Instituto de Estudios Penales | Bahia Blanca |

¿Es posible universalizar el piquete como forma de protesta?

Milagro Sánchez


                A partir de la propuesta de desarrollar el siguiente trabajo desde el análisis sobre la Libertad de circulación y protesta, la intención será examinar de qué manera estos derechos se ven contrariados ya que al encontrarse en un mismo plano de igualdad el ejercicio de uno de éstos anula la posibilidad de llevar a cabo el otro.

Con el propósito de realizar el análisis desde una postura filosófica la intención será en primera medida analizar cada uno de estos derechos por separado, para luego descubrir desde dónde surge la imposibilidad de que se lleve a cabo el pleno ejercicio de uno de ellos, sin alterar el ejercicio del otro. Luego se intentará desarrollar un análisis acerca del piquete como forma de protesta, para luego arribar a una posible respuesta a la pregunta que da título al presente trabajo, es decir, se estudiará desde una postura Kantiana la posibilidad de universalizar la acción llevada a cabo en los piquetes como forma de protesta.

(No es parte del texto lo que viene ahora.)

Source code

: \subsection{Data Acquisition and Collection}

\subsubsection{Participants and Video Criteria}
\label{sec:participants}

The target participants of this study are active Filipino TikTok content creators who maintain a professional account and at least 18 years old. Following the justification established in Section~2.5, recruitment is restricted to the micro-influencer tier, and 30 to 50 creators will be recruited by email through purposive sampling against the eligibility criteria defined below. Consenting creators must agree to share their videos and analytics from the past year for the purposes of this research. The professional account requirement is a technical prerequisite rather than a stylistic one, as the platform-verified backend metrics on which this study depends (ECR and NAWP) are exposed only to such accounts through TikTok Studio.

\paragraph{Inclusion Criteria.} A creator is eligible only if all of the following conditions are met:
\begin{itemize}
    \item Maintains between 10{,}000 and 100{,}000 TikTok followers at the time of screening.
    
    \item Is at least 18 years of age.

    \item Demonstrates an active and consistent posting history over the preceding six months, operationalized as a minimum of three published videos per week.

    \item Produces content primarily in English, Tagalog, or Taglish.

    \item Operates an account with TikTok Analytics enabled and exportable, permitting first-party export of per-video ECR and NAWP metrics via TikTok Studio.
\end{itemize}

Respecto de los derechos podemos decir que el derecho que el art.14 de la CN formula como de entrar, permanecer, transitar y salir del territorio, puede considerarse equivalente a la llamada libertad de circulación o locomoción. El derecho de permanecer apunta a una residencia más o menos estable que la posee tanto  un turista o residente transitorio como aquel que resida permanentemente.  La permanencia confiere el derecho a tránsito, que hace referencia a la posibilidad de cambiar de residencia dentro del país y a circular.

Por otra parte, el derecho de reunión  encuentra su base constitucional en el  art.33 de la CN  y además en el art.22 cuando incrimina como sedición la acción de toda fuerza armada o reunión de personas que se atribuya los derechos del pueblo y peticione a su nombre.

Puede decirse que este derecho se encuentra en íntima relación con otros dos derechos como son el derecho de petición y la libertad de expresión. El primero señala el derecho que poseemos todos los ciudadanos de peticionar a las autoridades y consta en el art.14 de la CN. La petición es un derecho que pertenece, como sujeto activo a los hombres y a las asociaciones. Los hombres lo pueden ejercer individualmente o en grupo. El sujeto pasivo es siempre el Estado a través de sus órganos. Este derecho obliga al órgano requerido a responder, lo que no significa que deba necesariamente hacer lugar a lo pedido.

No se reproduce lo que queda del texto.